I’m happy to be back in the 43 groove of things lately. I tend to either spend all of my free time here or on that one, big social media site (that becomes a drain quickly). I much rather spend any time I have here, with all of you fantabulous people. (:
I have been consciously making an effort to keep up with my goals, cheers, entries, comments and messages within this kind community. To remind me to stop in at any chance I get during the day, I added my profile as a bookmark on my phone’s browser and added a shortcut to my homescreen for easy access. This has helped me to catch up on cheers throughout the day (I’m finally caught up to the seventh page of cheers…slowly catching up). Thank you to everyone for your sweet cheers of support. I’m doing much better at sending all that love back. I can’t wait to have more cheers given than received.
I’m also trying to keep an eye on my 43T emails, so I can respond to messages and comments sooner. It sure would be awesome if there was a spot on our profiles that showed daily activity, rather than having to find it in my messy email account.
All-in-all, I’m keeping up and hanging in, and enjoying my time here. I hope I can stick around on a daily basis once I start school in the fall. I don’t want to vanish again…I miss being here when I’m not here. I miss the connections of like-minded folks here and the great productivity. I love it here! 1 month ago
...and still too little time.
I am currently on my sister’s laptop as my mom, my son and I are staying with her until tomorrow when we move into our apartment. My only way of internet otherwise is from my phone, and it has been uber picky as of late, so that doesn’t help. I wish I had a computer when we move in. Definitely being added to the “Wish List!”
I am behind 9 pages of CHEERS, but really hope to catch up…by the end of the year, lol. Thanks you to all of you awesome friends who have cheered and commented. I will try to send all that sweet love back as I have time. :) 7 months ago
I. Am. Exhausted.
Mentally. Physically. Emotionally. Spiritually. Exhausted.
All of my energy and effort is going towards getting my son’s needs taken care of at the moment. There is so much I want to do here on 43T, but I can’t bring myself to do much of it. Just writing this is difficult as it is now 11:30 P.M., and I am about to fall asleep while typing. Forgive me if I ramble.
There are comments I want to reply to…messages I want to reply to…entries I want to write. All of which I feel are needed and are taking me forever. I apologize. I feel bad not responding to you guys right away. I was doing really well for a little while there, and then stress piled down on me. All I have been able to accomplish is logging in to give cheers every day, and possibly writing an entry here or there. I’m happy that I have at least been giving out my cheers. :)
My mind is having trouble putting words together in a paragraph that sound good. Writing something out is not going well. I am a very detailed writer, as in I can’t write in any other form than long, descriptive, informative, and detailed. I wish I could do the short and sweet thing.
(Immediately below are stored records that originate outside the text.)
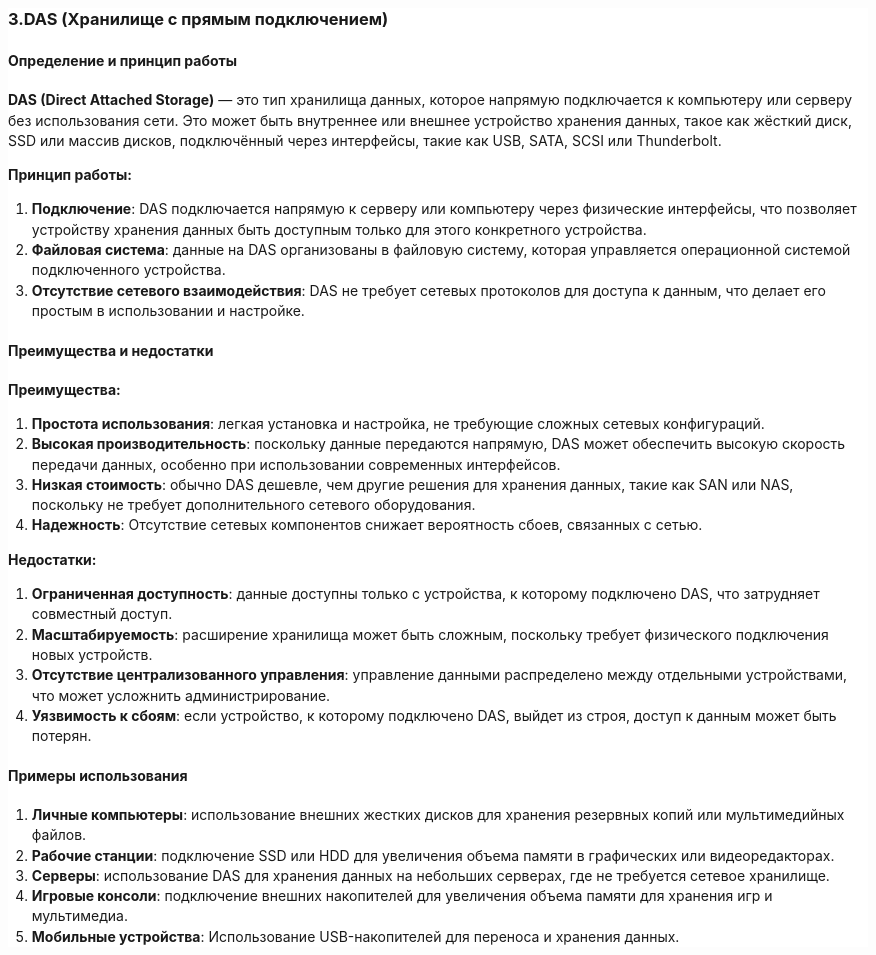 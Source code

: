 
### 3.DAS (Хранилище с прямым подключением)

#### Определение и принцип работы

**DAS (Direct Attached Storage)** — это тип хранилища данных, которое напрямую подключается к компьютеру или серверу без использования сети. Это может быть внутреннее или внешнее устройство хранения данных, такое как жёсткий диск, SSD или массив дисков, подключённый через интерфейсы, такие как USB, SATA, SCSI или Thunderbolt.

**Принцип работы:**

1. **Подключение**: DAS подключается напрямую к серверу или компьютеру через физические интерфейсы, что позволяет устройству хранения данных быть доступным только для этого конкретного устройства.
2. **Файловая система**: данные на DAS организованы в файловую систему, которая управляется операционной системой подключенного устройства.
3. **Отсутствие сетевого взаимодействия**: DAS не требует сетевых протоколов для доступа к данным, что делает его простым в использовании и настройке.

#### Преимущества и недостатки

**Преимущества:**

1. **Простота использования**: легкая установка и настройка, не требующие сложных сетевых конфигураций.
2. **Высокая производительность**: поскольку данные передаются напрямую, DAS может обеспечить высокую скорость передачи данных, особенно при использовании современных интерфейсов.
3. **Низкая стоимость**: обычно DAS дешевле, чем другие решения для хранения данных, такие как SAN или NAS, поскольку не требует дополнительного сетевого оборудования.
4. **Надежность**: Отсутствие сетевых компонентов снижает вероятность сбоев, связанных с сетью.

**Недостатки:**

1. **Ограниченная доступность**: данные доступны только с устройства, к которому подключено DAS, что затрудняет совместный доступ.
2. **Масштабируемость**: расширение хранилища может быть сложным, поскольку требует физического подключения новых устройств.
3. **Отсутствие централизованного управления**: управление данными распределено между отдельными устройствами, что может усложнить администрирование.
4. **Уязвимость к сбоям**: если устройство, к которому подключено DAS, выйдет из строя, доступ к данным может быть потерян.

#### Примеры использования

1. **Личные компьютеры**: использование внешних жестких дисков для хранения резервных копий или мультимедийных файлов.
2. **Рабочие станции**: подключение SSD или HDD для увеличения объема памяти в графических или видеоредакторах.
3. **Серверы**: использование DAS для хранения данных на небольших серверах, где не требуется сетевое хранилище.
4. **Игровые консоли**: подключение внешних накопителей для увеличения объема памяти для хранения игр и мультимедиа.
5. **Мобильные устройства**: Использование USB-накопителей для переноса и хранения данных.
It bothers me to no end when I am not capable of the mind strength needed to write what I want due to mental exhaustion I am experiencing. I have fallen asleep with my phone on my chest numerous times lately while on 43. During the daytime hours, it is just too chaotic to get anything done on here.
This weekend and this coming week—I will catch up on comments that have been hanging around for much to long for my liking, and I will catch up on some entries I want to write…which of course will be quite lengthy as this week has been a hellish one and venting may very well be in order.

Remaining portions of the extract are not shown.